A descoberta de uma capivara morta no canal que interliga Santos e Guarujá, no litoral de São Paulo, na última terça-feira (9), gerou comoção e levantou sérios questionamentos sobre a eficácia dos protocolos de resgate de animais silvestres em áreas urbanas. O animal havia sido avistado por moradores da região por pelo menos dois dias, flutuando e aparentemente em estado de vulnerabilidade, antes de ser encontrado sem vida. A situação desencadeou uma série de acionamentos a diferentes órgãos e instituições, expondo uma complexa teia de responsabilidades e, segundo ativistas, uma lamentável inação que culminou na trágica morte do mamífero. A repercussão do caso sublinha a urgência de estabelecer mecanismos mais ágeis e coordenados para lidar com a fauna que, cada vez mais, interage com o ambiente urbano.

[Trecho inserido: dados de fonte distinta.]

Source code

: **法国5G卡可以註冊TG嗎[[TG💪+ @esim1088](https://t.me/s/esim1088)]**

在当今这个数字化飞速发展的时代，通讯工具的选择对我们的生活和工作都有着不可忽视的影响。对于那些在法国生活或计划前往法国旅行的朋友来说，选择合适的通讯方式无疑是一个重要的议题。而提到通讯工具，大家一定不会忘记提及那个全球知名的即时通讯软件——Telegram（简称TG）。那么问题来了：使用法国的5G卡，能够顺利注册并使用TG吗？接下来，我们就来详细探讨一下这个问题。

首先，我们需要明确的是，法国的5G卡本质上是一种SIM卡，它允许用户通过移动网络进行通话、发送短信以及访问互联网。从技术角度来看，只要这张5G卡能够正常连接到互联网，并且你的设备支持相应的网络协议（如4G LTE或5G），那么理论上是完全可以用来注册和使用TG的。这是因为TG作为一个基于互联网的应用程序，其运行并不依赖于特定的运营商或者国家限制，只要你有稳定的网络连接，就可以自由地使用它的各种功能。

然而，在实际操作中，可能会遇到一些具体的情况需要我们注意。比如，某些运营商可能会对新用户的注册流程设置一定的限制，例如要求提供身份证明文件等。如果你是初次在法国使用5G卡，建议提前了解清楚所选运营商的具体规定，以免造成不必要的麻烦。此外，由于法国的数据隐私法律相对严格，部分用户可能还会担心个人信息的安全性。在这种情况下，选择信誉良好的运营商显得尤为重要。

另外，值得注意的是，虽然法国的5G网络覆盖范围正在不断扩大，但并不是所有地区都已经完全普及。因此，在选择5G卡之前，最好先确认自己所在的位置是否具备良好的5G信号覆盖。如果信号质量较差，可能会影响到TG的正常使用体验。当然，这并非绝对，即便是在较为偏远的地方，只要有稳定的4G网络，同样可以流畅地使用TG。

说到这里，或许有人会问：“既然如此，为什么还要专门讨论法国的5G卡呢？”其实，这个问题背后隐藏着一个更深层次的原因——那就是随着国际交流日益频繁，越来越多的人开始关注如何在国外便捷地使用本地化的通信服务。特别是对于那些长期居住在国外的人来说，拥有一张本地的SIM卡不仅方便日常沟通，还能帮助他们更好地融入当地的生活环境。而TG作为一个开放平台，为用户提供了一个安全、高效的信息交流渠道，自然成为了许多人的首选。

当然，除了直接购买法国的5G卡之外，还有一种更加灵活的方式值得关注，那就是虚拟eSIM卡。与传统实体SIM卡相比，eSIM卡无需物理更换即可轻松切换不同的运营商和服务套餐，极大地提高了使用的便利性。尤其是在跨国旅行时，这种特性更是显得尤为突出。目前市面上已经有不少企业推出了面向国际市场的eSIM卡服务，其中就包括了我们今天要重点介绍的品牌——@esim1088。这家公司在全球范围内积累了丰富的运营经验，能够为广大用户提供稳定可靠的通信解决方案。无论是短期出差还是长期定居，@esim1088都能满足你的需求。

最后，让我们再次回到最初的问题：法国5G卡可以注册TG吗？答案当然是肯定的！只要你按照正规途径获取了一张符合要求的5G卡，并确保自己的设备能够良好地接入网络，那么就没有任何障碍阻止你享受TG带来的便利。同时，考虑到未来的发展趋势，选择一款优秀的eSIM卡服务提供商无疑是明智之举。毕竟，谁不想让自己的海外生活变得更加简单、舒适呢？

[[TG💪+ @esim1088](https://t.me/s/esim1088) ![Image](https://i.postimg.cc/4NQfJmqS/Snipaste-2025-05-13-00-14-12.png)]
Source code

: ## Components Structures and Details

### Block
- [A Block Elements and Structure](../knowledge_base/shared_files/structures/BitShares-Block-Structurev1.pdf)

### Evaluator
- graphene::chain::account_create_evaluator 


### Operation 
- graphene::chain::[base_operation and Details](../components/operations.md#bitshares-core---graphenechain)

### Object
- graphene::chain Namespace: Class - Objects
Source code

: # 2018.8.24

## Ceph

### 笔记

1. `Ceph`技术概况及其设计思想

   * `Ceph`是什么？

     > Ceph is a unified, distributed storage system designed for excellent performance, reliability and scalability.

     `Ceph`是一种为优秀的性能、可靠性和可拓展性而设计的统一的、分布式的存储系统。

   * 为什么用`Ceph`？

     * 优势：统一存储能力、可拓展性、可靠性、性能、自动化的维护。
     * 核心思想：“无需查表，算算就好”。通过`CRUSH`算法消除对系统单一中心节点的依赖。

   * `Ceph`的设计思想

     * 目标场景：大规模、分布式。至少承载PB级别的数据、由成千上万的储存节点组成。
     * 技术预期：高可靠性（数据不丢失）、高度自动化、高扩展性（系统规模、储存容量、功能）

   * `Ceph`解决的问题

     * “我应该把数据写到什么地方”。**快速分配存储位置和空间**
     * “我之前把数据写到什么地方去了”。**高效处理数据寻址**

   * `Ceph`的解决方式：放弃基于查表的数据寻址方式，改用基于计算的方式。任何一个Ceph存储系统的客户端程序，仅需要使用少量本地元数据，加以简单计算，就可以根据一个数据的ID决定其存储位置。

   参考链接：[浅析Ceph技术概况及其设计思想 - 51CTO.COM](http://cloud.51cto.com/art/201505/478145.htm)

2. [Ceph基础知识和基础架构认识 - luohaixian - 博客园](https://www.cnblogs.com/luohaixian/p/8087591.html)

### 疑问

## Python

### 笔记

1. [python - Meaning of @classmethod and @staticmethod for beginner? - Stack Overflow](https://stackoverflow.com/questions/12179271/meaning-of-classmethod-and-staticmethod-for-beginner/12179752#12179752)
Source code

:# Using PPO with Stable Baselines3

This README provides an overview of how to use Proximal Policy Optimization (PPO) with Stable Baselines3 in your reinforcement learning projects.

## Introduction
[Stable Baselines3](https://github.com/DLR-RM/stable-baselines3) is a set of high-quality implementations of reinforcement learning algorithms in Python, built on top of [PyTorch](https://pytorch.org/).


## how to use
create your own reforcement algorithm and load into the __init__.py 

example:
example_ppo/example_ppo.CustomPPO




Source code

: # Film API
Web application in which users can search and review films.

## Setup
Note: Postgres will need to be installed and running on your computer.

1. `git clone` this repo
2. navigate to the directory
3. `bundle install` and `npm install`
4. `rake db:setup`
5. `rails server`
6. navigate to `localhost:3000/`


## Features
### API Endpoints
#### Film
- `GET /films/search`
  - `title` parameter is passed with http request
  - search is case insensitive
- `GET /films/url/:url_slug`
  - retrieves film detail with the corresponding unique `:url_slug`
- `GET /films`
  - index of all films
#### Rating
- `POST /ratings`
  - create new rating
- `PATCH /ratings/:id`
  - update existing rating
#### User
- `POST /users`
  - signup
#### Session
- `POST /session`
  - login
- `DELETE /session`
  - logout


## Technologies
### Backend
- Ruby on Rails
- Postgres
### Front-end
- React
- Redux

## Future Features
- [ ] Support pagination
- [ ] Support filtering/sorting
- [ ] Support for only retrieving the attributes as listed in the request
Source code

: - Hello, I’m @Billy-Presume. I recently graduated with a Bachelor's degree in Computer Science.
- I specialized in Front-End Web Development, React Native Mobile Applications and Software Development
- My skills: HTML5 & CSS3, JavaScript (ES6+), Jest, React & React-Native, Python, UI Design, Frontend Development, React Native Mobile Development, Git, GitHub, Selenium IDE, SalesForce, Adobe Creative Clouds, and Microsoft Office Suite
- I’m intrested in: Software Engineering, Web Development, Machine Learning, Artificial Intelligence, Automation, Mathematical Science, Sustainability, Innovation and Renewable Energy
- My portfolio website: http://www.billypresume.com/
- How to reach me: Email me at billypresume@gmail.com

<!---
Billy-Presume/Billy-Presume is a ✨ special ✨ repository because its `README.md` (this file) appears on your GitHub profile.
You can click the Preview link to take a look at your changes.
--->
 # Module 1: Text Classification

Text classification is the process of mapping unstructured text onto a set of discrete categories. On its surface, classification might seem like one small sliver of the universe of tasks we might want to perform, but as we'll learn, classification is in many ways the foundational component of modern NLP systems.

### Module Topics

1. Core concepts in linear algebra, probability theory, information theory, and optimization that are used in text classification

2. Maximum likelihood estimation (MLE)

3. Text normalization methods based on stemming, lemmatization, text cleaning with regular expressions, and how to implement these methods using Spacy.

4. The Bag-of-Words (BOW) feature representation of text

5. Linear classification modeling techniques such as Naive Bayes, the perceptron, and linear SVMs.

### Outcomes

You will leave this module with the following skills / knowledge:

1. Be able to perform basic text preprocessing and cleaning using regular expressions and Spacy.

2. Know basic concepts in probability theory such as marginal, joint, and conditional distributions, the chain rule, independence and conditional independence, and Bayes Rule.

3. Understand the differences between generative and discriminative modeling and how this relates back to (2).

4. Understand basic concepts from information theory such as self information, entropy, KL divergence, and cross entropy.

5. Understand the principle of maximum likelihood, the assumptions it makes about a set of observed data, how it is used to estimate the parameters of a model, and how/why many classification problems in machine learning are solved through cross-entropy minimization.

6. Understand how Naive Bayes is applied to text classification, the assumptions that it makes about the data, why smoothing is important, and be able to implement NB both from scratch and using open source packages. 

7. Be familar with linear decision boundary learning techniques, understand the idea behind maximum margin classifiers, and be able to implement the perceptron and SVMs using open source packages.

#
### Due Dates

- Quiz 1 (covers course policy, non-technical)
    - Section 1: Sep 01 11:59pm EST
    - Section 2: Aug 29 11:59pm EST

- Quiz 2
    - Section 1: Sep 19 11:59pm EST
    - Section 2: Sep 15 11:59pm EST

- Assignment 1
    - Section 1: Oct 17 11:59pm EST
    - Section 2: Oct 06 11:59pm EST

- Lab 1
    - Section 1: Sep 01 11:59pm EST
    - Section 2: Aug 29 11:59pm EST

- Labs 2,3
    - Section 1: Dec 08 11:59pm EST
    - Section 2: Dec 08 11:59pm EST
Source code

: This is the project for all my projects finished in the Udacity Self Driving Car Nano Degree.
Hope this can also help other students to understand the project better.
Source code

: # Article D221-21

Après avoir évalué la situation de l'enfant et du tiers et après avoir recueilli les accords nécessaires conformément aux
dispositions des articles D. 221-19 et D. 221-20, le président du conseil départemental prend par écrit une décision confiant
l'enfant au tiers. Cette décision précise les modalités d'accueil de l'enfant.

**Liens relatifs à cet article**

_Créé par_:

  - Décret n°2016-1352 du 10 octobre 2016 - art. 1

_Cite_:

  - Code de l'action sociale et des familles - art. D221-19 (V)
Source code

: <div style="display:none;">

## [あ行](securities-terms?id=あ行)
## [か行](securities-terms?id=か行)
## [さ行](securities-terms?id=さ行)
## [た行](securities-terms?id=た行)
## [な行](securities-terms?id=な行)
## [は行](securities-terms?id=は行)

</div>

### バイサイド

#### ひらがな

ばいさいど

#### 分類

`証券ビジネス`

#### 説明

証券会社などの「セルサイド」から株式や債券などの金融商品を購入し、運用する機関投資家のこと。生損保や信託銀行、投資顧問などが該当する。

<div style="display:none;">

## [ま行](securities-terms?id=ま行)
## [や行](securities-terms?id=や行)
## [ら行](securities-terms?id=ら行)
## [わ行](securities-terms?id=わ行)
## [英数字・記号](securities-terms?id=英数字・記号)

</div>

Cronologia de um descaso: dias de agonia e falta de ação
A história da capivara no canal das catraias começou no domingo (7) pela manhã, quando o animal foi avistado pela primeira vez no cais da região portuária. Sua presença ali, embora incomum, não é totalmente inédita, visto que esses roedores são adaptáveis e frequentemente encontrados em ambientes aquáticos próximos a áreas urbanizadas. No entanto, a proximidade com o tráfego de embarcações e a ausência de um habitat natural seguro indicavam a necessidade de intervenção.
O primeiro avistamento e a tentativa frustrada de resgate
A Autoridade Portuária de Santos (APS) confirmou o avistamento da capivara no cais na manhã de domingo. De imediato, a entidade informou ter acionado o Corpo de Bombeiros para realizar o resgate. Contudo, a tentativa não obteve sucesso. Segundo relatos, ao se aproximarem do animal, os agentes do Corpo de Bombeiros testemunharam a capivara se lançar nas águas do canal, uma reação comum de defesa de animais silvestres sob estresse. A partir desse momento, o animal permaneceu no ambiente aquático, onde foi novamente visto por moradores. A dificuldade em capturar o animal em um ambiente dinâmico como o canal, com o fluxo de embarcações, representou um desafio significativo para as equipes.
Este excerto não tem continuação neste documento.